* [TASK TO COMPLETE]:
Where the records below begin, start copying, and stop after the line that contains "will be used. |"; reproduce every line exactly but omit pictures.

++++++

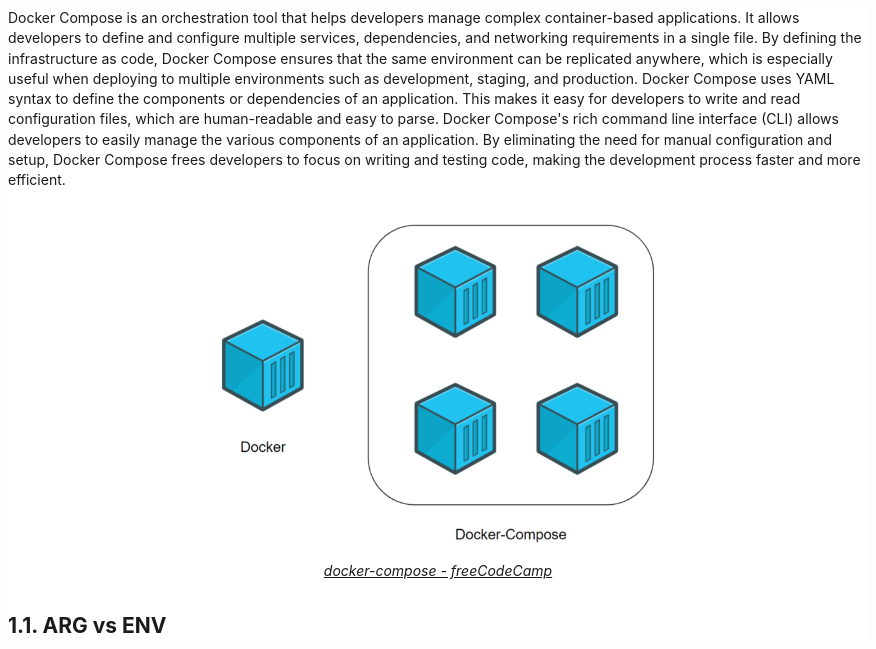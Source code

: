 Docker Compose is an orchestration tool that helps developers manage complex container-based applications. It allows developers to define and configure multiple services, dependencies, and networking requirements in a single file. By defining the infrastructure as code, Docker Compose ensures that the same environment can be replicated anywhere, which is especially useful when deploying to multiple environments such as development, staging, and production. 
Docker Compose uses YAML syntax to define the components or dependencies of an application. This makes it easy for developers to write and read configuration files, which are human-readable and easy to parse. Docker Compose's rich command line interface (CLI) allows developers to easily manage the various components of an application. By eliminating the need for manual configuration and setup, Docker Compose frees developers to focus on writing and testing code, making the development process faster and more efficient.

<div align="center">
  <img width="500" src="images/docker-compose.png" alt="docker-compose">
</div>

<div align="center">
  <i><a href=https://www.freecodecamp.org/news/a-beginners-guide-to-docker-how-to-create-a-client-server-side-with-docker-compose-12c8cf0ae0aa>
         docker-compose - freeCodeCamp
        </a></i>
</div>

## 1.1. ARG vs ENV
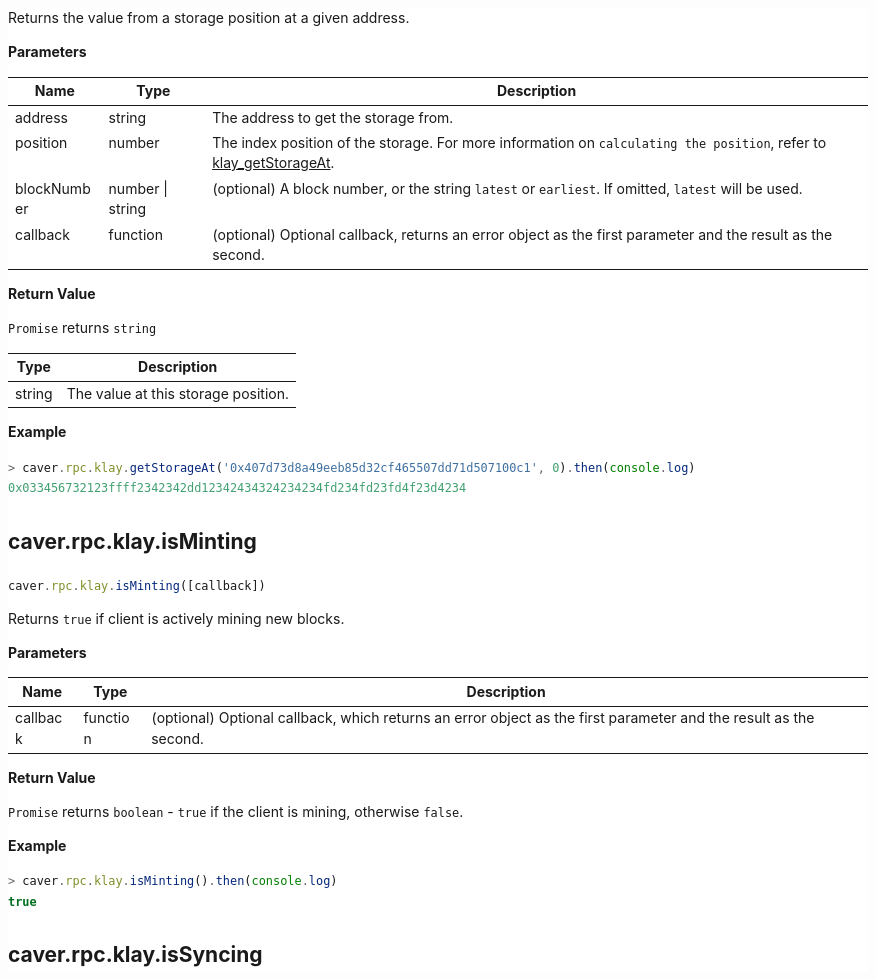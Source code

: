 Returns the value from a storage position at a given address.

**Parameters**

| Name | Type | Description |
| --- | --- | --- |
| address | string | The address to get the storage from. |
| position | number | The index position of the storage. For more information on `calculating the position`, refer to [klay_getStorageAt](../../../../json-rpc/api-references/klay/block.md#klay_getstorageat). |
| blockNumber | number &#124; string | (optional) A block number, or the string `latest` or `earliest`. If omitted, `latest` will be used. |
| callback | function | (optional) Optional callback, returns an error object as the first parameter and the result as the second. |

**Return Value**

`Promise` returns `string`

| Type | Description |
| --- | --- |
| string | The value at this storage position. |

**Example**

```javascript
> caver.rpc.klay.getStorageAt('0x407d73d8a49eeb85d32cf465507dd71d507100c1', 0).then(console.log)
0x033456732123ffff2342342dd12342434324234234fd234fd23fd4f23d4234
```

## caver.rpc.klay.isMinting <a id="caver-rpc-klay-isminting"></a>

```javascript
caver.rpc.klay.isMinting([callback])
```

Returns `true` if client is actively mining new blocks.

**Parameters**

| Name | Type | Description |
| --- | --- | --- |
| callback | function | (optional) Optional callback, which returns an error object as the first parameter and the result as the second. |

**Return Value**

`Promise` returns `boolean` - `true` if the client is mining, otherwise `false`.

**Example**

```javascript
> caver.rpc.klay.isMinting().then(console.log)
true
```

## caver.rpc.klay.isSyncing <a id="caver-rpc-klay-issyncing"></a>
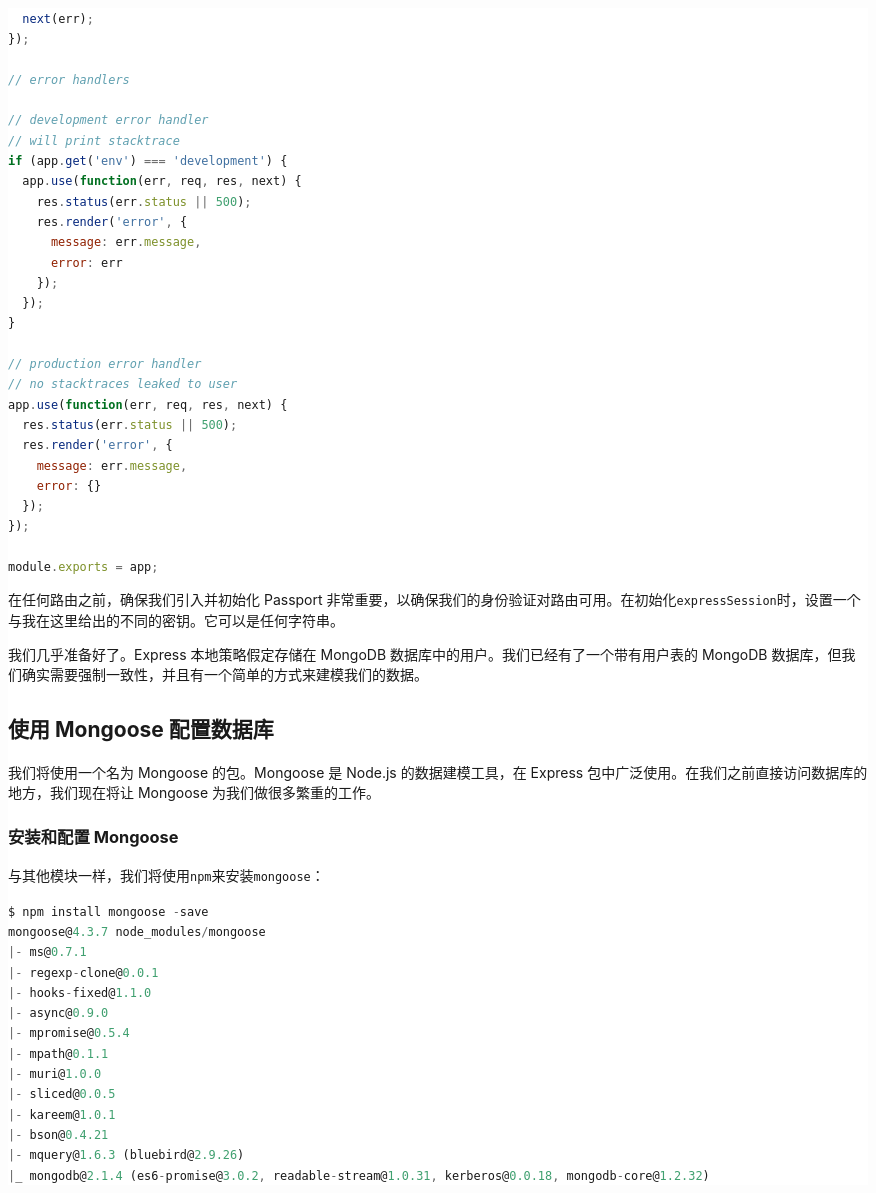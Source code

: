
```js
  next(err); 
}); 

// error handlers 

// development error handler 
// will print stacktrace 
if (app.get('env') === 'development') { 
  app.use(function(err, req, res, next) { 
    res.status(err.status || 500); 
    res.render('error', { 
      message: err.message, 
      error: err 
    }); 
  }); 
} 

// production error handler 
// no stacktraces leaked to user 
app.use(function(err, req, res, next) { 
  res.status(err.status || 500); 
  res.render('error', { 
    message: err.message, 
    error: {} 
  }); 
}); 

module.exports = app; 

```

在任何路由之前，确保我们引入并初始化 Passport 非常重要，以确保我们的身份验证对路由可用。在初始化`expressSession`时，设置一个与我在这里给出的不同的密钥。它可以是任何字符串。

我们几乎准备好了。Express 本地策略假定存储在 MongoDB 数据库中的用户。我们已经有了一个带有用户表的 MongoDB 数据库，但我们确实需要强制一致性，并且有一个简单的方式来建模我们的数据。

## 使用 Mongoose 配置数据库

我们将使用一个名为 Mongoose 的包。Mongoose 是 Node.js 的数据建模工具，在 Express 包中广泛使用。在我们之前直接访问数据库的地方，我们现在将让 Mongoose 为我们做很多繁重的工作。

### 安装和配置 Mongoose

与其他模块一样，我们将使用`npm`来安装`mongoose`：

```js
$ npm install mongoose -save
mongoose@4.3.7 node_modules/mongoose
|- ms@0.7.1
|- regexp-clone@0.0.1
|- hooks-fixed@1.1.0
|- async@0.9.0
|- mpromise@0.5.4
|- mpath@0.1.1
|- muri@1.0.0
|- sliced@0.0.5
|- kareem@1.0.1
|- bson@0.4.21
|- mquery@1.6.3 (bluebird@2.9.26)
|_ mongodb@2.1.4 (es6-promise@3.0.2, readable-stream@1.0.31, kerberos@0.0.18, mongodb-core@1.2.32)

```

++++++

* [YOUR SOLUTION]:
Source code

: Docker Compose is an orchestration tool that helps developers manage complex container-based applications. It allows developers to define and configure multiple services, dependencies, and networking requirements in a single file. By defining the infrastructure as code, Docker Compose ensures that the same environment can be replicated anywhere, which is especially useful when deploying to multiple environments such as development, staging, and production. 
Docker Compose uses YAML syntax to define the components or dependencies of an application. This makes it easy for developers to write and read configuration files, which are human-readable and easy to parse. Docker Compose's rich command line interface (CLI) allows developers to easily manage the various components of an application. By eliminating the need for manual configuration and setup, Docker Compose frees developers to focus on writing and testing code, making the development process faster and more efficient.

<div align="center">
  <img width="500" src="images/docker-compose.png" alt="docker-compose">
</div>

<div align="center">
  <i><a href=https://www.freecodecamp.org/news/a-beginners-guide-to-docker-how-to-create-a-client-server-side-with-docker-compose-12c8cf0ae0aa>
         docker-compose - freeCodeCamp
        </a></i>
</div>

## 1.1. ARG vs ENV
Source code

: Returns the value from a storage position at a given address.

**Parameters**

| Name | Type | Description |
| --- | --- | --- |
| address | string | The address to get the storage from. |
| position | number | The index position of the storage. For more information on `calculating the position`, refer to [klay_getStorageAt](../../../../json-rpc/api-references/klay/block.md#klay_getstorageat). |
| blockNumber | number &#124; string | (optional) A block number, or the string `latest` or `earliest`. If omitted, `latest` will be used. |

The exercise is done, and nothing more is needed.